Het Hooggerechtshof van Delhi heeft een hoorzitting uitgesteld tot september over een reeks petities die het privacybeleid van 2021 van de instant messaging-applicatie WhatsApp aanvechten. Een bank van opperrechter Satish Chandra Sharma en rechter Subramonium Prasad werd door de partijen geïnformeerd dat soortgelijke kwesties in behandeling waren bij het Hooggerechtshof.
Het hooggerechtshof verdaagde ook op soortgelijke gronden de hoorzittingen tot september op pleidooien van Facebook en WhatsApp die de nieuwe IT-regels voor tussenpersonen van sociale media aanvechten, waarbij de berichten-apps chats moeten”traceren”en voorzieningen moeten treffen om de eerste bron van de informatie te identificeren.
De eerste die het privacybeleid aanvecht, heeft voor het hooggerechtshof betoogd dat het bijgewerkte privacybeleid het recht op privacy van gebruikers onder de grondwet schendt en benadrukte dat ze het kunnen accepteren of de app kunnen verlaten , maar ze kunnen er niet voor kiezen hun gegevens niet te delen met andere apps van Facebook of van derden.
In het pleidooi wordt gesteld dat het nieuwe privacybeleid van WhatsApp volledige toegang geeft tot de online activiteiten van een gebruiker zonder dat er toezicht van de overheid is.
In zijn reactie beweerde WhatsApp dat het nieuwe beleid geen invloed had op de privacy van een gebruiker, aangezien persoonlijke berichten nog steeds werden beschermd door end-to-end encryptie. WhatsApp heeft ook de houdbaarheid van de dagvaardingen tegen het bedrijf aangevochten.
Vorig jaar vertelde het instant messaging-platform de rechtbank ook dat totdat de wet op de gegevensbescherming van kracht wordt, het gebruikers niet zal dwingen om voor zijn nieuwe privacybeleid te kiezen, aangezien het in de wacht is gezet.
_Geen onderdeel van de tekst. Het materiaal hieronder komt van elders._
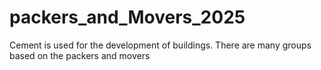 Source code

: # packers_and_Movers_2025
Cement is used for the development of buildings. There are many groups based on the packers and movers
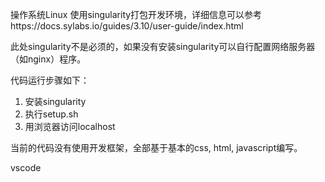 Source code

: 操作系统Linux
使用singularity打包开发环境，详细信息可以参考https://docs.sylabs.io/guides/3.10/user-guide/index.html

此处singularity不是必须的，如果没有安装singularity可以自行配置网络服务器（如nginx）程序。

代码运行步骤如下：
1. 安装singularity
2. 执行setup.sh
3. 用浏览器访问localhost

当前的代码没有使用开发框架，全部基于基本的css, html, javascript编写。

vscode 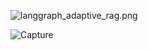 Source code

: 
![langgraph_adaptive_rag.png](attachment:7b00797e-fb85-4474-9a9e-c505b61add81.png)

![Capture](https://github.com/austinek94/RAG-Chatbot/assets/64457730/c24ef6c6-63e5-4db5-8fcd-4fe3885aeb2e)
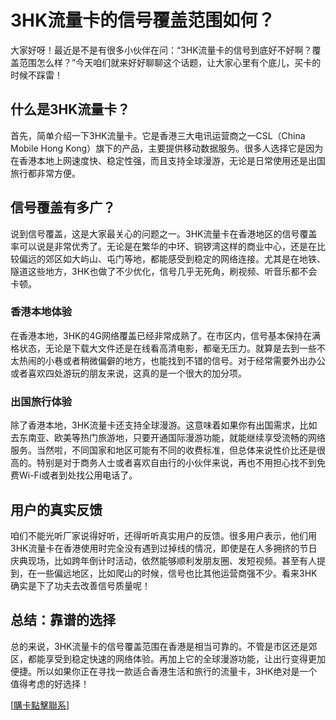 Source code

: # 3HK流量卡的信号覆盖范围如何？

大家好呀！最近是不是有很多小伙伴在问：“3HK流量卡的信号到底好不好啊？覆盖范围怎么样？”今天咱们就来好好聊聊这个话题，让大家心里有个底儿，买卡的时候不踩雷！

## 什么是3HK流量卡？

首先，简单介绍一下3HK流量卡。它是香港三大电讯运营商之一CSL（China Mobile Hong Kong）旗下的产品，主要提供移动数据服务。很多人选择它是因为在香港本地上网速度快、稳定性强，而且支持全球漫游，无论是日常使用还是出国旅行都非常方便。

## 信号覆盖有多广？

说到信号覆盖，这是大家最关心的问题之一。3HK流量卡在香港地区的信号覆盖率可以说是非常优秀了。无论是在繁华的中环、铜锣湾这样的商业中心，还是在比较偏远的郊区如大屿山、屯门等地，都能感受到稳定的网络连接。尤其是在地铁、隧道这些地方，3HK也做了不少优化，信号几乎无死角，刷视频、听音乐都不会卡顿。

### 香港本地体验

在香港本地，3HK的4G网络覆盖已经非常成熟了。在市区内，信号基本保持在满格状态，无论是下载大文件还是在线看高清电影，都毫无压力。就算是去到一些不太热闹的小巷或者稍微偏僻的地方，也能找到不错的信号。对于经常需要外出办公或者喜欢四处游玩的朋友来说，这真的是一个很大的加分项。

### 出国旅行体验

除了香港本地，3HK流量卡还支持全球漫游。这意味着如果你有出国需求，比如去东南亚、欧美等热门旅游地，只要开通国际漫游功能，就能继续享受流畅的网络服务。当然啦，不同国家和地区可能有不同的收费标准，但总体来说性价比还是很高的。特别是对于商务人士或者喜欢自由行的小伙伴来说，再也不用担心找不到免费Wi-Fi或者到处找公用电话了。

## 用户的真实反馈

咱们不能光听厂家说得好听，还得听听真实用户的反馈。很多用户表示，他们用3HK流量卡在香港使用时完全没有遇到过掉线的情况，即使是在人多拥挤的节日庆典现场，比如跨年倒计时活动，依然能够顺利发朋友圈、发短视频。甚至有人提到，在一些偏远地区，比如爬山的时候，信号也比其他运营商强不少。看来3HK确实是下了功夫去改善信号质量呢！

## 总结：靠谱的选择

总的来说，3HK流量卡的信号覆盖范围在香港是相当可靠的。不管是市区还是郊区，都能享受到稳定快速的网络体验。再加上它的全球漫游功能，让出行变得更加便捷。所以如果你正在寻找一款适合香港生活和旅行的流量卡，3HK绝对是一个值得考虑的好选择！

[[購卡點擊聯系](https://t.me/s/esim1088)]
De Wet Bescherming Persoonsgegevens beoogt het gebruik van individuele gegevens door de overheid en particuliere bedrijven te reguleren. De gemengde commissie van het Parlement die het wetsvoorstel onderzoekt, heeft uitstel gekregen tot de moessonsessie om haar rapport in te dienen.
De centrale overheid, aan de andere kant, heeft beweerd dat het platform zijn gebruikers probeerde te dwingen om in te stemmen met het nieuwe privacybeleid voordat de wet op de gegevensbescherming van kracht werd en”trick consent”verkreeg en drong er bij de rechtbank op aan om WhatsApp te weerhouden van het implementeren van zijn nieuwe privacybeleid.
Het Centrum heeft ook de rechtsgeldigheid verdedigd van zijn nieuwe IT-regel die vereist dat berichten-apps de eerste afzender van de informatie”traceren”, door te zeggen dat de wet het in staat stelt om van dergelijke entiteiten te verwachten dat ze veilige cyberspace creëren en”illegale inhoud”zelf of door wetshandhavingsinstanties bij te staan.
Het heeft de rechtbank verteld dat Sectie 87 van de Information Technology Act haar de bevoegdheid heeft gegeven om Rule 4(2) van de Intermediary Rules te formuleren–die een belangrijke social media-tussenpersoon verplicht om de identificatie van de eerste bron van informatie-in”legitiem staatsbelang”om de dreiging van nepnieuws en strafbare feiten met betrekking tot nationale veiligheid en openbare orde, evenals vrouwen en kinderen, in te dammen.